Is there anything I can do to improve the overall duration of this merge statement?

GokhanVarol 2013-05-31 14:20:25

Can this run in parallel or can the spills be prevented? There are 64 cores on the server we can utilize if needed.
Can the duration of this merge speed up ?
The target table is partitioned (has indexed view on it which is forcing a wide update regardless etc)
Thank you
SQLkiwi 2013-06-02 05:46:57
> Can this run in parallel

I can't immediately see a reason that this query could not use parallelism, but you could try compiling it with TF 8649 to check that.
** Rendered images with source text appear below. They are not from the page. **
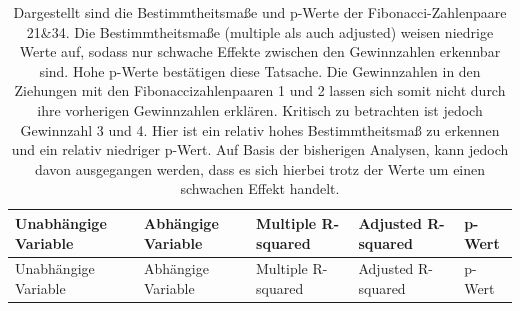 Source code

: \documentclass[ngerman,]{article}
\begin{document}
\begin{longtable}[]{@{}lllll@{}}
\caption{Dargestellt sind die Bestimmtheitsmaße und p-Werte der
Fibonacci-Zahlenpaare 21\&34. Die Bestimmtheitsmaße (multiple als auch
adjusted) weisen niedrige Werte auf, sodass nur schwache Effekte
zwischen den Gewinnzahlen erkennbar sind. Hohe p-Werte bestätigen diese
Tatsache. Die Gewinnzahlen in den Ziehungen mit den
Fibonaccizahlenpaaren 1 und 2 lassen sich somit nicht durch ihre
vorherigen Gewinnzahlen erklären. Kritisch zu betrachten ist jedoch
Gewinnzahl 3 und 4. Hier ist ein relativ hohes Bestimmtheitsmaß zu
erkennen und ein relativ niedriger p-Wert. Auf Basis der bisherigen
Analysen, kann jedoch davon ausgegangen werden, dass es sich hierbei
trotz der Werte um einen schwachen Effekt handelt.}\tabularnewline
\toprule
\begin{minipage}[b]{0.23\columnwidth}\raggedright\strut
Unabhängige Variable\strut
\end{minipage} & \begin{minipage}[b]{0.19\columnwidth}\raggedright\strut
Abhängige Variable\strut
\end{minipage} & \begin{minipage}[b]{0.19\columnwidth}\raggedright\strut
Multiple R-squared\strut
\end{minipage} & \begin{minipage}[b]{0.19\columnwidth}\raggedright\strut
Adjusted R-squared\strut
\end{minipage} & \begin{minipage}[b]{0.07\columnwidth}\raggedright\strut
p-Wert\strut
\end{minipage}\tabularnewline
\midrule
\endfirsthead
\toprule
\begin{minipage}[b]{0.23\columnwidth}\raggedright\strut
Unabhängige Variable\strut
\end{minipage} & \begin{minipage}[b]{0.19\columnwidth}\raggedright\strut
Abhängige Variable\strut
\end{minipage} & \begin{minipage}[b]{0.19\columnwidth}\raggedright\strut
Multiple R-squared\strut
\end{minipage} & \begin{minipage}[b]{0.19\columnwidth}\raggedright\strut
Adjusted R-squared\strut
\end{minipage} & \begin{minipage}[b]{0.07\columnwidth}\raggedright\strut
p-Wert\strut
\end{minipage}\tabularnewline

\end{longtable}
\end{document}
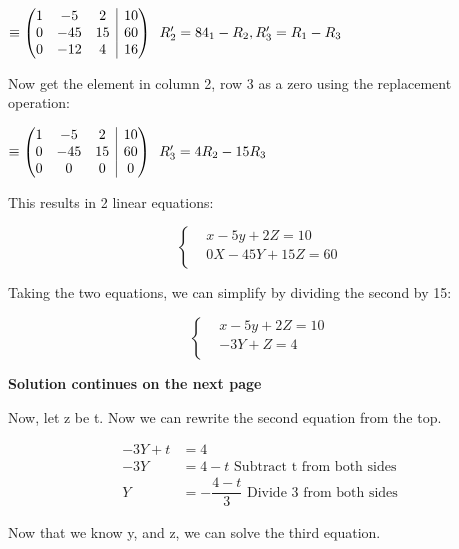 \documentclass[12pt]{book}
\makeatletter
\newenvironment{amatrix}[1]{%
  \left(\begin{array}{@{}*{#1}{c}|c@{}}
}{%
  \end{array}\right)
}
\makeatother
\begin{document}
\begin{enumerate}
$
\equiv
\begin{amatrix}{3}
   1 & -5 & 2 & 10\\  0 & -45 & 15 & 60\\ 0 & -12 & 4  & 16
 \end{amatrix}
 \text{\space \space } R'_2 = 84_1-R_2, R'_3=R_1-R_3
$

\vspace{0.4cm}
Now get the element in column 2, row 3 as a zero using the replacement operation:
\vspace{0.4cm}

$
\equiv
\begin{amatrix}{3}
   1 & -5 & 2 & 10\\  0 & -45 & 15 & 60\\ 0 & 0 & 0 & 0
 \end{amatrix}
 \text{\space \space } R'_3 = 4R_2 - 15R_3
$

\vspace{0.4cm}
This results in 2 linear equations:

\[ \begin{cases} 
  & x-5y+2Z=10 \\
  & 0X-45Y+15Z=60 \\
\end{cases}
\]

Taking the two equations, we can simplify by dividing the second by 15:

\[ \begin{cases} 
  & x-5y+2Z=10 \\
  & -3Y+Z=4 \\
\end{cases}
\]

\begin{center}
  \vspace{0.5cm}
  \textbf{Solution continues on the next page}
\end{center}

\newpage

Now, let z be t. Now we can rewrite the second equation from the top.

\addtolength{\jot}{-0.2em}
\begin{align*}
  -3Y+t &=4 \\
  -3Y &= 4-t \text{ Subtract t from both sides} \\
  Y &= -\dfrac{4-t}{3} \text{ Divide 3 from both sides}
\end{align*}

Now that we know y, and z, we can solve the third equation. 


\end{enumerate}
\end{document}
MERGE often produces inefficient parallel plans though – see later comments.

…or can the spills be prevented?

I don't see any spill warnings in the posted plan.

I believe the optimizer do check if the values building the index were actually modified even though the row is being modified and if not it does not modify the index.

Yes. The Filters before the various Index Updates and Inserts are checking to see if the indexed values have changed; if not, the change is skipped.

Can the duration of this merge speed up?

Probably. I have generally found that MERGE does not produce plans that perform well with larger sets, and have had success by rewriting UPSERT merges as two separate INSERT and UPDATE statements. This may seem counter-intuitive, but it has been my experience. It can also be easier to get 'natural' parallelism with the separate statements.

Side note: I very much prefer to express the test (x IS NULL AND y IS NOT NULL) OR (x IS NOT NULL AND y IS NULL) OR (x <> y) as NOT EXISTS (SELECT x INTERSECT SELECT y). This rewrite is more compact and often produces more efficient plans.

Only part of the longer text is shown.